On Tue, 25 Oct 2016, Rich Shepard wrote:

> Having new installations of Slackware-14.2 on three hosts now (two more to
> go after I get these three fully functional), I want to change my ssh
> private and public keys using a new passphrase and type.

   Keeping the same thread going, I've read the ssh, sshd, ssh_config,
sshd_config, ssh-keygen, and ssh-agen man pages and searched the web for
usage examples and still have a few unanswered questions.

   On the desktop I generated a new ed25519 key pair. Wanting to set up
communications between this host and the ThinkPad I tried

        scp ~/.ssh/id_ed25519.pub typha:.ssh

(and a couple of different references to the remote host) but the connection
was refused.

  I copied the public key to a USB thumb drive and manually installed it in
typha: ~/.ssh.

   Then, logged into typha, I tried to scp ~/ from the desktop. Openssh told
me it didn't recognize the remote machine and asked it I wanted to continue.
I responded, "yes," and the public key was added to the ThinkPad's
authorized_hosts file, but the connection was refused. Is the next step to
specify verbotisty levels, e.g., 'ssh -vv <remote_host>'?

   On a related issue, as authorized_hosts holds public keys from remote
hosts, and I'm essentially starting from a clean slate with the portables
and the desktop, can I remove that old file from the desktop's ~/.ssh/ and
start over again when I use ssh/scp from a portable to the desktop?

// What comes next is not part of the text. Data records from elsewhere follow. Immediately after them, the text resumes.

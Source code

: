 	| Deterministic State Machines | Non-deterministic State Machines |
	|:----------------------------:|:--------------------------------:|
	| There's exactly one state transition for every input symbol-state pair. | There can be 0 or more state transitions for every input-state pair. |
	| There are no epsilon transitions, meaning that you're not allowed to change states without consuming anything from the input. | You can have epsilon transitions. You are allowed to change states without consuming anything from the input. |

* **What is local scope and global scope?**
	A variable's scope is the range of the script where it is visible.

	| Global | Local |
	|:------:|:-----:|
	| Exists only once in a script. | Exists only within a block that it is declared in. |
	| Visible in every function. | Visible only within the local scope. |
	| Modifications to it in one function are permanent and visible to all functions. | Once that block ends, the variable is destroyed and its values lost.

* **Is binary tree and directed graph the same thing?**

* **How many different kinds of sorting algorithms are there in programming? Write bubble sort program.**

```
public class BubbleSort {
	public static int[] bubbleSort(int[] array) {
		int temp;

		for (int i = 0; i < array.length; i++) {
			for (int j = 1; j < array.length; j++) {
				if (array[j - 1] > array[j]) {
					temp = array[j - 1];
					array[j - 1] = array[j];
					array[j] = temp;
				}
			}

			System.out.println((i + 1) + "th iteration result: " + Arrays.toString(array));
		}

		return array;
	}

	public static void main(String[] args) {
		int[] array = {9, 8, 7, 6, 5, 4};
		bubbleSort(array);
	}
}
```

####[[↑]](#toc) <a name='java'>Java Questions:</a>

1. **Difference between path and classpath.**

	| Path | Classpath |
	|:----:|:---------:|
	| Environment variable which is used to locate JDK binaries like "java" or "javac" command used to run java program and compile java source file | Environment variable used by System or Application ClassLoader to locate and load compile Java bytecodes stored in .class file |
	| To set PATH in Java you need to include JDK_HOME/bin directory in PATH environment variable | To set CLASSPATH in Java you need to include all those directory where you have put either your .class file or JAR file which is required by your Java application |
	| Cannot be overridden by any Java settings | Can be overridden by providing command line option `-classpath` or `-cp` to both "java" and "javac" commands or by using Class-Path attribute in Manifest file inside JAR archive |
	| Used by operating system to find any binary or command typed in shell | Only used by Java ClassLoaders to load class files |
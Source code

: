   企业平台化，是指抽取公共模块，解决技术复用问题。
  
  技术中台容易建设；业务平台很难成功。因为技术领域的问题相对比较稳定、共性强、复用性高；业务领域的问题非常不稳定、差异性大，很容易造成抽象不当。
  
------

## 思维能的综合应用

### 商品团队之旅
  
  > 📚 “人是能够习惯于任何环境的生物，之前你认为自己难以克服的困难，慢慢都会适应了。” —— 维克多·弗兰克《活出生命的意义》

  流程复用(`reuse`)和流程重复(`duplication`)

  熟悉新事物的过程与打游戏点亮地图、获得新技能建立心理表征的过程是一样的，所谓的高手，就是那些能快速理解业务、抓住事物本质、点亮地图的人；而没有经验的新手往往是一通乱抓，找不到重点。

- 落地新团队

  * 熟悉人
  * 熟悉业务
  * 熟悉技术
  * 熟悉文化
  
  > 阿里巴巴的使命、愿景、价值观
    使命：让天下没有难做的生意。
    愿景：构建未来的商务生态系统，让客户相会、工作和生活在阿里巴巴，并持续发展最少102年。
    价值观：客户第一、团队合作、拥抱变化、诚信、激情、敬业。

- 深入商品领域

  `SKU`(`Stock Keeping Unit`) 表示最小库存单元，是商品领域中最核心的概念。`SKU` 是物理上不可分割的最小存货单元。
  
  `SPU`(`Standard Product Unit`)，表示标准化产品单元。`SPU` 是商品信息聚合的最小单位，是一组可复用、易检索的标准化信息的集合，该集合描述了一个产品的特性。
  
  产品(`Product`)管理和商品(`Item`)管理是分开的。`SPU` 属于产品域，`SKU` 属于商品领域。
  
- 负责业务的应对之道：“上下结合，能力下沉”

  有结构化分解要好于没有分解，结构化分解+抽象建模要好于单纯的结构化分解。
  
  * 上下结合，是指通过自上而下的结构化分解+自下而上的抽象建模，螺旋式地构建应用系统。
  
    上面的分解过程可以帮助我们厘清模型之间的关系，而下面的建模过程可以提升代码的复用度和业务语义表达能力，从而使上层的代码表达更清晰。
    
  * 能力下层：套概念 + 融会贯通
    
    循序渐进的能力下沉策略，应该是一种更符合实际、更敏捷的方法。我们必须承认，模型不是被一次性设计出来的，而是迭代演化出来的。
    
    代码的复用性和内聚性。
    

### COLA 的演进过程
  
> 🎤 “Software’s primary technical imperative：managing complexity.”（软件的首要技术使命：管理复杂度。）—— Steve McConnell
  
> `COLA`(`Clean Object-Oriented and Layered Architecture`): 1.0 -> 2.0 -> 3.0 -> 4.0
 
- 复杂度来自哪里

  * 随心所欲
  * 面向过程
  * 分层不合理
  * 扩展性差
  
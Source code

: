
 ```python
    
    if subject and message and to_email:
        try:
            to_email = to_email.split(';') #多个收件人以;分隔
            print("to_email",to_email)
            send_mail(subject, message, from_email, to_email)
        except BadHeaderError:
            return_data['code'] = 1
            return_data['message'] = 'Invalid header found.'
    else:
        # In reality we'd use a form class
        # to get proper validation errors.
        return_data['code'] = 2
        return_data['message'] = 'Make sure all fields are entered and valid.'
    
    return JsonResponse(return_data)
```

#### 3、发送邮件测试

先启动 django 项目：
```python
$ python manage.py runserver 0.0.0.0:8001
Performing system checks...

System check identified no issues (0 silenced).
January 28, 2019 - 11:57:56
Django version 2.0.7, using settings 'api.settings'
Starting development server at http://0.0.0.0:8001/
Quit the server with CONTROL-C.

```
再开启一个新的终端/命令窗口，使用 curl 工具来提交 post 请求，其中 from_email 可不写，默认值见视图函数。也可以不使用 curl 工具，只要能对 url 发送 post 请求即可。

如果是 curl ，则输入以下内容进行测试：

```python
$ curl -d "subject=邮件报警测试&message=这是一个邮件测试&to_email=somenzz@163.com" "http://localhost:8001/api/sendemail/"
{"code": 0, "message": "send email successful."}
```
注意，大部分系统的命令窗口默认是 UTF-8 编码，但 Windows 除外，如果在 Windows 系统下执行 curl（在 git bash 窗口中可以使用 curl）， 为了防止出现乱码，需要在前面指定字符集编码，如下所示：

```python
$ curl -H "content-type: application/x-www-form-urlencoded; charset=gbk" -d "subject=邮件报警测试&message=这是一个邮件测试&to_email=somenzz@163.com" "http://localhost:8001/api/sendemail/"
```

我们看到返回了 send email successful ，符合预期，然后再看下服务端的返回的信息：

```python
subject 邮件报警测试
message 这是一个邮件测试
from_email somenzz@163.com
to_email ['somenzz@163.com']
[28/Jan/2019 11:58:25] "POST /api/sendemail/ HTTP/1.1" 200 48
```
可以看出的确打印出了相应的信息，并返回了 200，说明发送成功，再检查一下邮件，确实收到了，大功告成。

   On another related OpenSSH issue: ssh-agent. I've not before used it but
it looks useful. If I understand the man page, I run it on hosts that will
remotely connect to the desktop (the portables) so when they boot they'll
have the public key available to all shells and I'll not need to enter my
pass phrase each time I want to establish a secure connection. Is this
correct? Should I also run it on the desktop?